__RECORDED INFORMATION__:
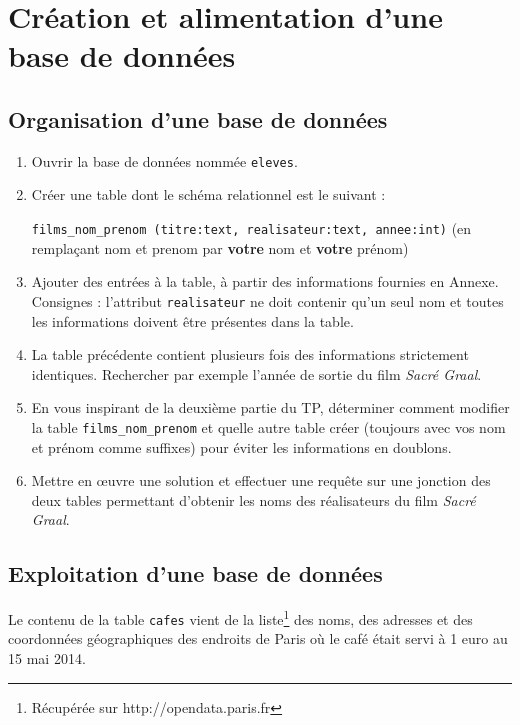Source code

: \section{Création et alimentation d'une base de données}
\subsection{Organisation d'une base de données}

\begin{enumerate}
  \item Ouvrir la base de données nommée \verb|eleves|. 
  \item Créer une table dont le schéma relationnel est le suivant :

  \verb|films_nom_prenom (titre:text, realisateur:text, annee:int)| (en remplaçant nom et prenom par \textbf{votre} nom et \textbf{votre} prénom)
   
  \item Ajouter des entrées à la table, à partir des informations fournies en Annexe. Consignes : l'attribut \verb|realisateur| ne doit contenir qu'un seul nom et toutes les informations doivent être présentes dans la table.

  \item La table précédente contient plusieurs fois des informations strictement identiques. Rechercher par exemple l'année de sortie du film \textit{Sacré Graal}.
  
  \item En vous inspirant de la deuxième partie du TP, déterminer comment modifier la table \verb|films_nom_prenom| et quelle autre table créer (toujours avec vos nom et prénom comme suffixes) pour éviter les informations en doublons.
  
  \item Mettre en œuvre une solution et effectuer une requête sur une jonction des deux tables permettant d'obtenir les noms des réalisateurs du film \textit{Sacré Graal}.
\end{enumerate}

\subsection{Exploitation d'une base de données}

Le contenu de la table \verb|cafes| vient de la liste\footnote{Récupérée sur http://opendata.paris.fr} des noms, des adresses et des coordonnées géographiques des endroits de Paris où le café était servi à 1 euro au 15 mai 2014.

__WORK TO COMPLETE__: Omit the pictures, then retype the remaining material without a single change.

__TASK ANSWER__:
Source code

: \section{Création et alimentation d'une base de données}
\subsection{Organisation d'une base de données}

\begin{enumerate}
  \item Ouvrir la base de données nommée \verb|eleves|. 
  \item Créer une table dont le schéma relationnel est le suivant :

  \verb|films_nom_prenom (titre:text, realisateur:text, annee:int)| (en remplaçant nom et prenom par \textbf{votre} nom et \textbf{votre} prénom)
   
  \item Ajouter des entrées à la table, à partir des informations fournies en Annexe. Consignes : l'attribut \verb|realisateur| ne doit contenir qu'un seul nom et toutes les informations doivent être présentes dans la table.

  \item La table précédente contient plusieurs fois des informations strictement identiques. Rechercher par exemple l'année de sortie du film \textit{Sacré Graal}.
  
  \item En vous inspirant de la deuxième partie du TP, déterminer comment modifier la table \verb|films_nom_prenom| et quelle autre table créer (toujours avec vos nom et prénom comme suffixes) pour éviter les informations en doublons.
  
  \item Mettre en œuvre une solution et effectuer une requête sur une jonction des deux tables permettant d'obtenir les noms des réalisateurs du film \textit{Sacré Graal}.
\end{enumerate}

\subsection{Exploitation d'une base de données}

Le contenu de la table \verb|cafes| vient de la liste\footnote{Récupérée sur http://opendata.paris.fr} des noms, des adresses et des coordonnées géographiques des endroits de Paris où le café était servi à 1 euro au 15 mai 2014.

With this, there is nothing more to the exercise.